Democratizing NiFi Record Processors with automatic schemas inference

Abdelkrim Hadjidj
Feb 23 · 4 min read

Traditionally, NiFi didn’t care about the content of data. A flow file is just “data” whether it’s an image, a text without structure or a text in JSON. This is a powerful characteristic that makes NiFi efficient, data agnostic and suitable for handling unstructured data such as IoT data. However, lot of enterprise use NiFi in use cases that manipulate structured data in different formats: CSV, Json, Avro, etc. To make managing structured data easier, Record Oriented processors have been introduced in NiFi 1.2.

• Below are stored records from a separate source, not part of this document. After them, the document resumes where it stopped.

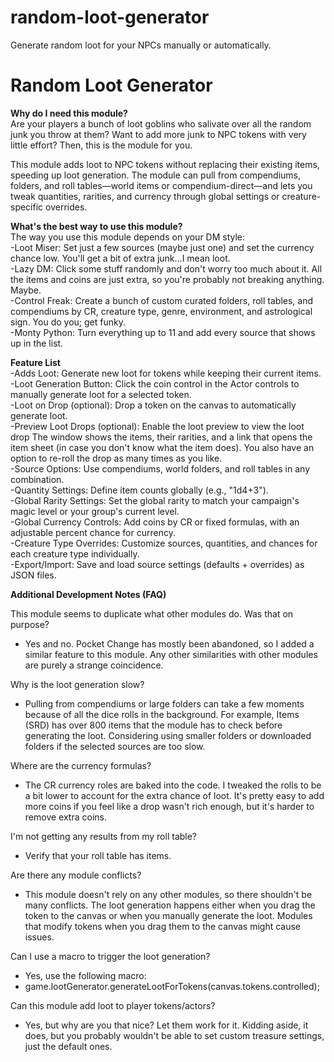 # random-loot-generator
Generate random loot for your NPCs manually or automatically.




Random Loot Generator  
=======

**Why do I need this module?**  
Are your players a bunch of loot goblins who salivate over all the random junk you throw at them? Want to add more junk to NPC tokens with very little effort? Then, this is the module for you.  

This module adds loot to NPC tokens without replacing their existing items, speeding up loot generation. The module can pull from compendiums, folders, and roll tables—world items or compendium-direct—and lets you tweak quantities, rarities, and currency through global settings or creature-specific overrides.   

**What's the best way to use this module?**  
The way you use this module depends on your DM style:  
-Loot Miser: Set just a few sources (maybe just one) and set the currency chance low. You'll get a bit of extra junk…I mean loot.  
-Lazy DM: Click some stuff randomly and don't worry too much about it. All the items and coins are just extra, so you're probably not breaking anything. Maybe.  
-Control Freak: Create a bunch of custom curated folders, roll tables, and compendiums by CR, creature type, genre, environment, and astrological sign. You do you; get funky.  
-Monty Python: Turn everything up to 11 and add every source that shows up in the list.  

**Feature List**  
-Adds Loot: Generate new loot for tokens while keeping their current items.  
-Loot Generation Button: Click the coin control in the Actor controls to manually generate loot for a selected token.  
-Loot on Drop (optional): Drop a token on the canvas to automatically generate loot.  
-Preview Loot Drops (optional): Enable the loot preview to view the loot drop The window shows the items, their rarities, and a link that opens the item sheet (in case you don't know what the item does). You also have an option to re-roll the drop as many times as you like.  
-Source Options: Use compendiums, world folders, and roll tables in any combination.  
-Quantity Settings: Define item counts globally (e.g., "1d4+3").  
-Global Rarity Settings: Set the global rarity to match your campaign's magic level or your group's current level.   
-Global Currency Controls: Add coins by CR or fixed formulas, with an adjustable percent chance for currency.  
-Creature Type Overrides: Customize sources, quantities, and chances for each creature type individually.  
-Export/Import: Save and load source settings (defaults + overrides) as JSON files.  


**Additional Development Notes (FAQ)**

This module seems to duplicate what other modules do. Was that on purpose?
- Yes and no. Pocket Change has mostly been abandoned, so I added a similar feature to this module. Any other similarities with other modules are purely a strange coincidence.

Why is the loot generation slow?
- Pulling from compendiums or large folders can take a few moments because of all the dice rolls in the background. For example, Items (SRD) has over 800 items that the module has to check before generating the loot. Considering using smaller folders or downloaded folders if the selected sources are too slow. 

Where are the currency formulas?
- The CR currency roles are baked into the code. I tweaked the rolls to be a bit lower to account for the extra chance of loot. It's pretty easy to add more coins if you feel like a drop wasn't rich enough, but it's harder to remove extra coins. 

I'm not getting any results from my roll table?
- Verify that your roll table has items.

Are there any module conflicts?
- This module doesn't rely on any other modules, so there shouldn't be many conflicts. The loot generation happens either when you drag the token to the canvas or when you manually generate the loot. Modules that modify tokens when you drag them to the canvas might cause issues.

Can I use a macro to trigger the loot generation?
- Yes, use the following macro:
- game.lootGenerator.generateLootForTokens(canvas.tokens.controlled);

Can this module add loot to player tokens/actors?
- Yes, but why are you that nice? Let them work for it. Kidding aside, it does, but you probably wouldn't be able to set custom treasure settings, just the default ones.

Record oriented processors have been a great addition to NiFi so far. These processors leverage a set of deserializers (Record Readers) and serializers (Record Writters) to efficiently read, transform and write data. The number of record oriented processors is continuously increasing with each NiFi release. To use one of these processors, the user specifies a schema of each data type. Record Readers/Writers offers two main options to define a schema:

  • Lookup from one of the three supported schema registries (NiFi, Hortonworks or Confluent). Schema’s references (name and version) are defined in each flow file as an attribute or encoded in the content
  • Hard coded in the configuration of the Record Reader/Writer itself

While these two options are great for enforcing schemas lifecycle management, they can make record oriented processors inconvenient to use. This is the case with complex and dynamic schemas. Inferring the schema automatically from the data can make record processors easier to use in these use cases.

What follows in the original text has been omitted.